Well I've tried a few different Window Managers
like fvwm/fvwm2, Afterstep, Fluxbox, iceWM,
Openbox (my current selection) and have
run into an old problem I've had many times before...

The menu fonts were almost too small to read
which stems from improper detection of my
32" LCD monitor.  On #!Crunchbang Linux and
a few other distros I've had to add this line...
*xft.dpi: 96* 
to my ~/.Xdefaults file 
but on openBSD, I had to add *-dpi 96* to
my /etc/X11/xdm/Xservers file which looks
something like this...
*:0 local /usr/X11R6/bin/X -dpi 96 :0 vt05*

problem solved


----------



## regexorcist (Mar 27, 2010)

I've been using *openbox* as my window manager 
with *aumix* (to adjust volume) and *feh* to 
render a background which also allows transparency
to work in *Eterm*. A custom .conkyrc provides
me with all the system info I need via *conky* and
*swfdec* allows me to view flash video.

I set up a *samba* file server which has been
solid as a rock so far with 3 other machines accessing it.

It's only been a short time, but I still prefer openBSD
over all the linux distros and Windows versions I've used.


----------



## Easy Rhino (Mar 28, 2010)

the last time i ran openbsd was back in 1999 and i really enjoyed it. however, i stuck with freebsd as the community was larger and i believe still is today.

i would never run a window manager on a BSD system because it always ends up crashing on me due to crap drivers, a problem with x windows or a monitor resolution/refresh rate conflict. too much editing in xorg and tweaking the window manager to work smoothly.


----------



## beowuff (Mar 29, 2010)

I also use OpenBox on OpenBSD. I love that it totally gets out of my way and allows me to do my work simply. I use chbg for my wallpaper because it allows me to rotate pictures automatically.

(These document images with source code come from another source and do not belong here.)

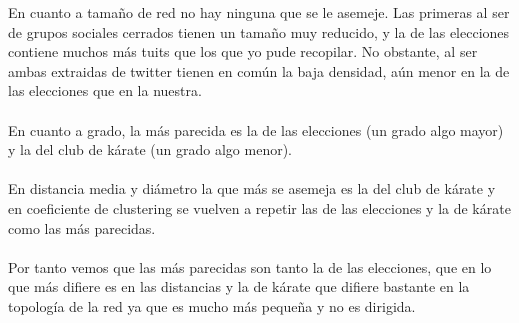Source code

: En cuanto a tamaño de red no hay ninguna que se le asemeje. Las primeras al ser de grupos sociales cerrados tienen un tamaño muy reducido, y la de las elecciones contiene muchos más tuits que los que yo pude recopilar. No obstante, al ser ambas extraidas de twitter tienen en común la baja densidad, aún menor en la de las elecciones que en la nuestra.
\\ \\
En cuanto a grado, la más parecida es la de las elecciones (un grado algo mayor) y la del club de kárate (un grado algo menor).
\\ \\
En distancia media y diámetro la que más se asemeja es la del club de kárate y en coeficiente de clustering se vuelven a repetir las de las elecciones y la de kárate como las más parecidas.
\\ \\
Por tanto vemos que las más parecidas son tanto la de las elecciones, que en lo que más difiere es en las distancias y la de kárate que difiere bastante en la topología de la red ya que es mucho más pequeña y no es dirigida.




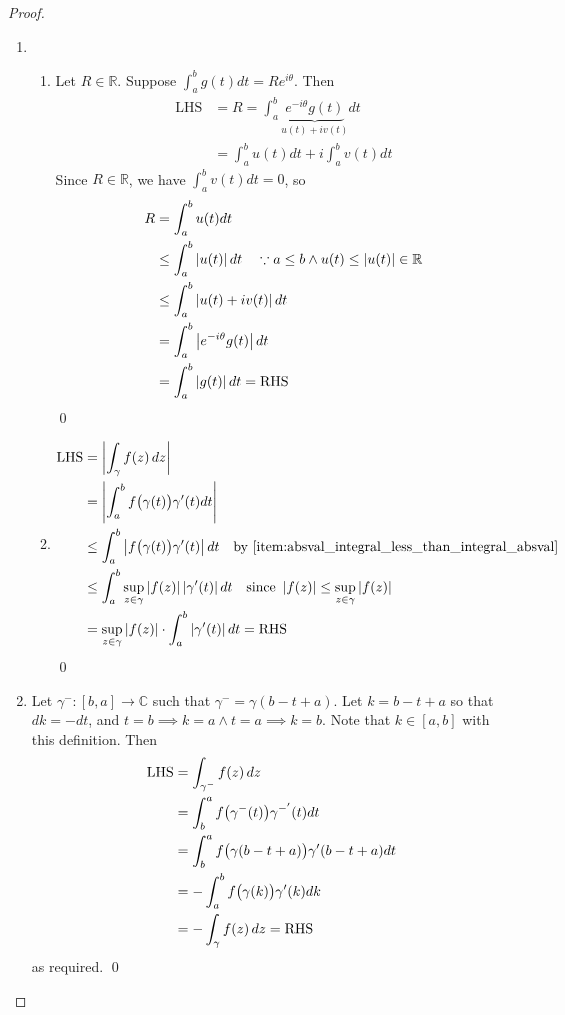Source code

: \documentclass[notoc,notitlepage]{tufte-book}
\begin{document}
\begin{proof}
\begin{enumerate}
		\item \begin{enumerate}
			\item Let $R \in \mathbb{R}$. Suppose $\int_{a}^{b} g(t) dt = Re^{i \theta}$. Then
				\begin{align*}
					\text{LHS} &= R = \int_{a}^{b} \underbrace{e^{-i \theta} g(t)}_{u(t) + iv(t)} dt \\
						&= \int_{a}^{b} u(t) dt + i \int_{a}^{b} v(t) dt
				\end{align*}
				Since $R \in \mathbb{R}$, we have $\int_{a}^{b} v(t) dt = 0$, so
				\begin{align*}
					R &= \int_{a}^{b} u(t) dt \\
					  &\leq \int_{a}^{b} \left|u(t)\right| dt \quad \because a \leq b \land u(t) \leq \left|u(t)\right| \in \mathbb{R} \\
					  &\leq \int_{a}^{b} \left|u(t) + iv(t)\right| dt \\
					  &= \int_{a}^{b} \left|e^{-i \theta} g(t)\right| \mathop{}\!d{t} \\
					  &= \int_{a}^{b} \left|g(t)\right| dt = \text{RHS}
				\end{align*} \qed
			\item \begin{align*}
					\text{LHS} &= \abs{\int_{\gamma} f(z) \dif{z}} \\
						&= \abs{\int_{a}^{b} f\big( \gamma(t) \big) \gamma'(t) dt} \\
						&\leq \int_{a}^{b} \abs{f\big( \gamma(t) \big) \gamma'(t)} dt \quad \text{by } \cref{item:absval_integral_less_than_integral_absval} \\
						&\leq \int_{a}^{b} \sup_{z \in \gamma} \abs{f(z)} \abs{\gamma'(t)} dt \quad \text{since } \abs{f(z)} \leq \sup_{z \in \gamma} \abs{f(z)} \\
						&= \sup_{z \in \gamma} \abs{f(z)} \cdot \int_{a}^{b} \abs{\gamma'(t)} dt = \text{RHS}
				\end{align*}\qed
		\end{enumerate}
		\item Let $\gamma^-: [b, a] \to \mathbb{C}$ such that $\gamma^- = \gamma(b - t + a)$. Let $k = b - t + a$ so that $dk = -dt$, and $t = b \implies k = a \land t = a \implies k = b$. Note that $k \in [a, b]$ with this definition. Then
			\begin{align*}
				\text{LHS} &= \int_{\gamma^-} f(z) \mathop{}\!d{z} \\
					&= \int_{b}^{a} f\big( \gamma^- (t) \big) \gamma^{-'}(t) dt \\
					&= \int_{b}^{a} f\big( \gamma(b - t + a) \big) \gamma'(b - t + a) dt \\
					&= - \int_{a}^{b} f\big(\gamma(k)\big) \gamma'(k) dk \\
					&= - \int_{\gamma} f(z) \mathop{}\!d{z} = \text{RHS}
			\end{align*}
			as required. \qed
	\end{enumerate}
\end{proof}
\end{document}
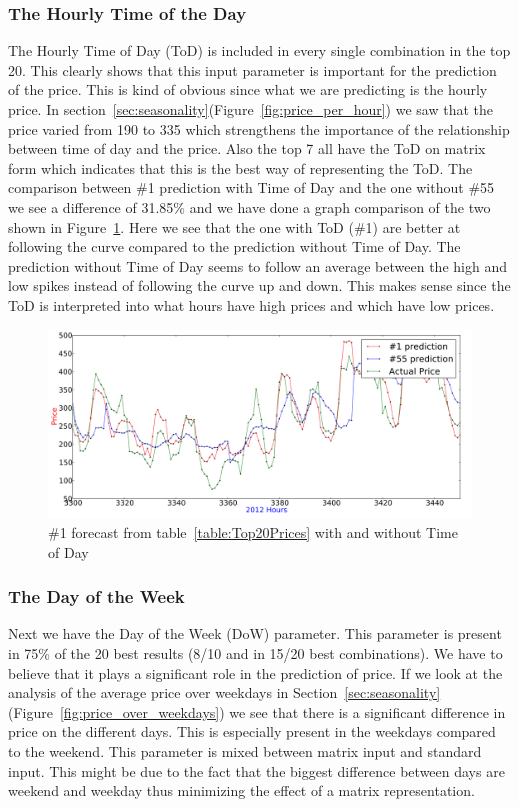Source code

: \subsubsection{The Hourly Time of the Day}
The Hourly Time of Day (ToD) is included in every single combination in the top 20. This clearly shows that this input parameter is important for the prediction of the price. This is kind of obvious since what we are predicting is the hourly price. In section~\ref{sec:seasonality}(Figure~\ref{fig:price_per_hour}) we saw that the price varied from 190 to 335 which strengthens the importance of the relationship between time of day and the price. Also the top 7 all have the ToD on matrix form which indicates that this is the best way of representing the ToD. The comparison between \#1 prediction with Time of Day and the one without \#55 we see a difference of 31.85\% and we have done a graph comparison of the two shown in Figure~\ref{fig:dowComparison}. Here we see that the one with ToD (\#1) are better at following the curve compared to the prediction without Time of Day. The prediction without Time of Day seems to follow an average between the high and low spikes instead of following the curve up and down. This makes sense since the ToD is interpreted into what hours have high prices and which have low prices.

\begin{figure}[H]
\centering
\includegraphics[width=\linewidth]{billeder/PriceExperimentalAnalysis/dowComparison.png}
\caption{\#1 forecast from table~\ref{table:Top20Prices} with and without Time of Day}
\label{fig:dowComparison}
\end{figure}

\subsubsection{The Day of the Week}
Next we have the Day of the Week (DoW) parameter. This parameter is present in 75\% of the 20 best results (8/10 and in 15/20 best combinations). We have to believe that it plays a significant role in the prediction of price. If we look at the analysis of the average price over weekdays in Section~\ref{sec:seasonality} (Figure~\ref{fig:price_over_weekdays}) we see that there is a significant difference in price on the different days. This is especially present in the weekdays compared to the weekend. This parameter is mixed between matrix input and standard input. This might be due to the fact that the biggest difference between days are weekend and weekday thus minimizing the effect of a matrix representation.

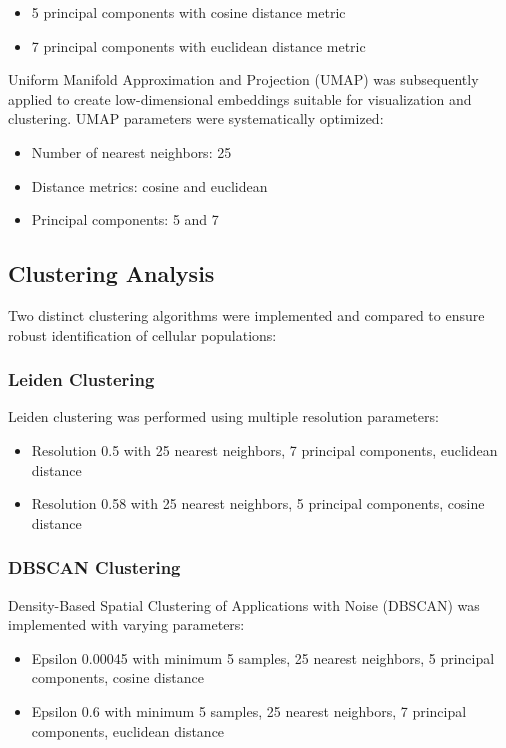\documentclass[12pt,a4paper]{article}
\begin{document}
\begin{itemize}
\item 5 principal components with cosine distance metric
\item 7 principal components with euclidean distance metric
\end{itemize}

Uniform Manifold Approximation and Projection (UMAP) was subsequently applied to create low-dimensional embeddings suitable for visualization and clustering. UMAP parameters were systematically optimized:

\begin{itemize}
\item Number of nearest neighbors: 25
\item Distance metrics: cosine and euclidean
\item Principal components: 5 and 7
\end{itemize}

\subsection{Clustering Analysis}

Two distinct clustering algorithms were implemented and compared to ensure robust identification of cellular populations:

\subsubsection{Leiden Clustering}
Leiden clustering was performed using multiple resolution parameters:
\begin{itemize}
\item Resolution 0.5 with 25 nearest neighbors, 7 principal components, euclidean distance
\item Resolution 0.58 with 25 nearest neighbors, 5 principal components, cosine distance
\end{itemize}

\subsubsection{DBSCAN Clustering}
Density-Based Spatial Clustering of Applications with Noise (DBSCAN) was implemented with varying parameters:
\begin{itemize}
\item Epsilon 0.00045 with minimum 5 samples, 25 nearest neighbors, 5 principal components, cosine distance
\item Epsilon 0.6 with minimum 5 samples, 25 nearest neighbors, 7 principal components, euclidean distance
\end{itemize}
\end{document}
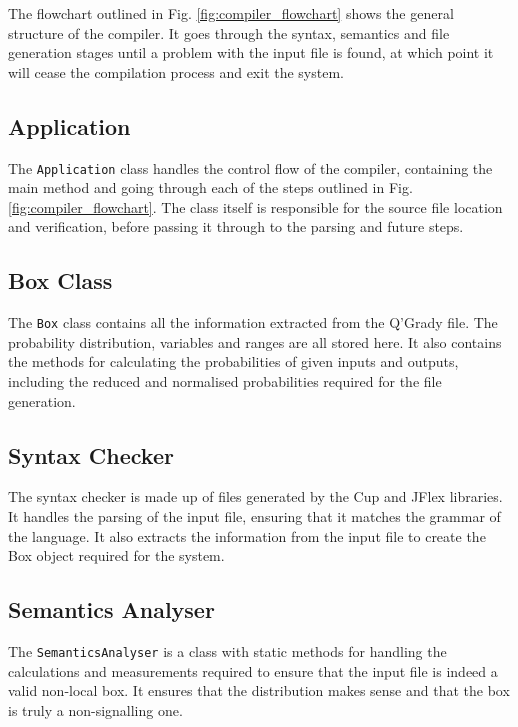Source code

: \documentclass[report.tex]{subfiles}
\begin{document}
The flowchart outlined in Fig. \ref{fig:compiler_flowchart} shows the general
structure of the compiler. It goes through the syntax, semantics and file
generation stages until a problem with the input file is found, at which point
it will cease the compilation process and exit the system.

\subsection{Application} %
\label{sub:application}
The \texttt{Application} class handles the control flow of the compiler,
containing the main method and going through each of the steps outlined in Fig.
\ref{fig:compiler_flowchart}. The class itself is responsible for the source
file location and verification, before passing it through to the parsing and
future steps.

\subsection{Box Class} %
\label{sub:box_class}
The \texttt{Box} class contains all the information extracted from the Q'Grady
file. The probability distribution, variables and ranges are all stored here. It
also contains the methods for calculating the probabilities of given inputs and
outputs, including the reduced and normalised probabilities required for the
file generation.

\subsection{Syntax Checker} %
\label{sub:syntax_checker}
The syntax checker is made up of files generated by the Cup and JFlex libraries.
It handles the parsing of the input file, ensuring that it matches the grammar
of the language. It also extracts the information from the input file to create
the Box object required for the system.

\subsection{Semantics Analyser} %
\label{sub:semantics_analyser}
The \texttt{SemanticsAnalyser} is a class with static methods for handling the
calculations and measurements required to ensure that the input file is indeed a
valid non-local box. It ensures that the distribution makes sense and that the
box is truly a non-signalling one.
\end{document}
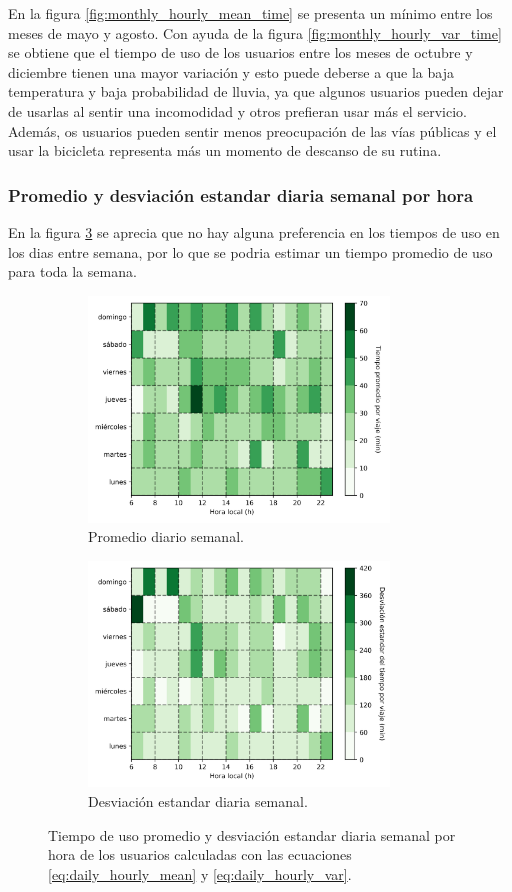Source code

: En la figura \ref{fig:monthly_hourly_mean_time} se presenta un mínimo entre los meses de mayo y agosto. Con ayuda de la figura \ref{fig:monthly_hourly_var_time} se obtiene que el tiempo de uso de los usuarios entre los meses de octubre y diciembre tienen una mayor variación y esto puede deberse a que la baja temperatura y baja probabilidad de lluvia\cite{clima_guadalajara}, ya que algunos usuarios pueden dejar de usarlas al sentir una incomodidad y otros prefieran usar más el servicio. Además, os usuarios pueden sentir menos preocupación de las vías públicas y el usar la bicicleta representa más un momento de descanso de su rutina.

\subsubsection{Promedio y desviación estandar diaria semanal por hora}

En la figura \ref{fig:daily_hourly_time} se aprecia que no hay alguna preferencia en los tiempos de uso en los dias entre semana, por lo que se podria estimar un tiempo promedio de uso para toda la semana.

\begin{figure}[H]
    \centering
    \begin{subfigure}[b]{8cm}
        \includegraphics[width=8cm]{Graphics/daily_hourly_mean_time_travel.png}
        \caption{Promedio diario semanal.}
        \label{fig:daily_hourly_mean_time}
    \end{subfigure}
    \begin{subfigure}[b]{8cm}
        \includegraphics[width=8cm]{Graphics/daily_hourly_var_time_travel.png}
        \caption{Desviación estandar diaria semanal.}
        \label{fig:daily_hourly_var_time}
    \end{subfigure}
    \caption{Tiempo de uso promedio y desviación estandar diaria semanal por hora de los usuarios calculadas con las ecuaciones \ref{eq:daily_hourly_mean} y \ref{eq:daily_hourly_var}.}
    \label{fig:daily_hourly_time}
\end{figure}

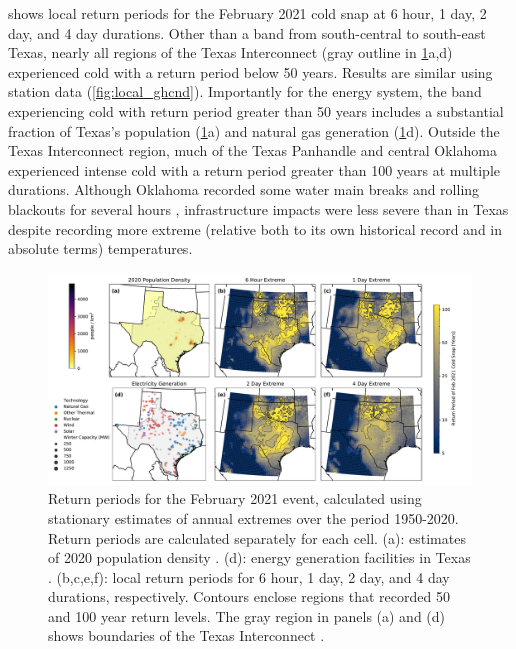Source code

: \documentclass[12pt]{iopart}
\begin{document}
 shows local return periods for the February 2021 cold snap at 6 hour, 1 day, 2 day, and 4 day durations.
Other than a band from south-central to south-east Texas, nearly all regions of the Texas Interconnect (gray outline in \cref{fig:local_era5}a,d) experienced cold with a return period below 50 years.
Results are similar using station data (\cref{fig:local_ghcnd}).
Importantly for the energy system, the band experiencing cold with return period greater than 50 years includes a substantial fraction of Texas’s population (\cref{fig:local_era5}a) and natural gas generation (\cref{fig:local_era5}d).
Outside the Texas Interconnect region, much of the Texas Panhandle and central Oklahoma experienced intense cold with a return period greater than 100 years at multiple durations.
Although Oklahoma recorded some water main breaks \cite{crum_water:2021} and rolling blackouts for several hours \cite{money_oklahoma:2021}, infrastructure impacts were less severe than in Texas despite recording more extreme (relative both to its own historical record and in absolute terms) temperatures.

\begin{figure}
  \centering
  \includegraphics[width=\textwidth]{local_rt_era5.pdf}
  \caption{
    Return periods for the February 2021 event, calculated using stationary estimates of annual extremes over the period 1950-2020.
    Return periods are calculated separately for each cell.
    (a): estimates of 2020 population density \cite{ciesin_gpwv4:2016}.
    (d): energy generation facilities in Texas \cite{useia_generators:2021}.
    (b,c,e,f): local return periods for 6 hour, 1 day, 2 day, and 4 day durations, respectively.
    Contours enclose regions that recorded 50 and 100 year return levels.
    The gray region in panels (a) and (d) shows boundaries of the Texas Interconnect \cite{useia_regions:2021}.
  }\label{fig:local_era5}
\end{figure}
\end{document}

I use to use FreeBSD a long time ago, but I would sometimes run into issues with programs not working correctly. I've never had a problem with anything not working as expected in OpenBSD. I've been using OBSD for several years now.


----------



## regexorcist (Mar 29, 2010)

Easy Rhino said:


> the last time i ran openbsd was back in 1999 and i really enjoyed it.


It's good to hear of positive openBSD experiences. 



Easy Rhino said:


> i would never run a window manager on a BSD system because it always ends up crashing on me due to crap drivers, a problem with x windows or a monitor resolution/refresh rate conflict. too much editing in xorg and tweaking the window manager to work smoothly.


My X server and Window Manager experience has been nothing but positive as I'm currently running without an xorg.conf
and the only issue so far was "small text" which was easily resolved by defining DPI when calling X.



beowuff said:


> I also use OpenBox on OpenBSD. I love that it totally gets out of my way and allows me to do my work simply.


Yes I agree 100%, OpenBox does stay out of your way. 



beowuff said:


> I've been using OBSD for several years now.


It's good to hear from an experienced openBSD user!! 


I appreciate posts form other users as I am an openBSD newbie


----------



## Zedicus (Mar 30, 2010)

pc-bsd is as close to bsd as i have gotten.  while i dont dislike bsd or have anythign against it i just do what i need to do in linux and have never felt the need to change platforms again. Debian can be shaped into anything, and openwrt is quite similar to debian. so my house all works similar.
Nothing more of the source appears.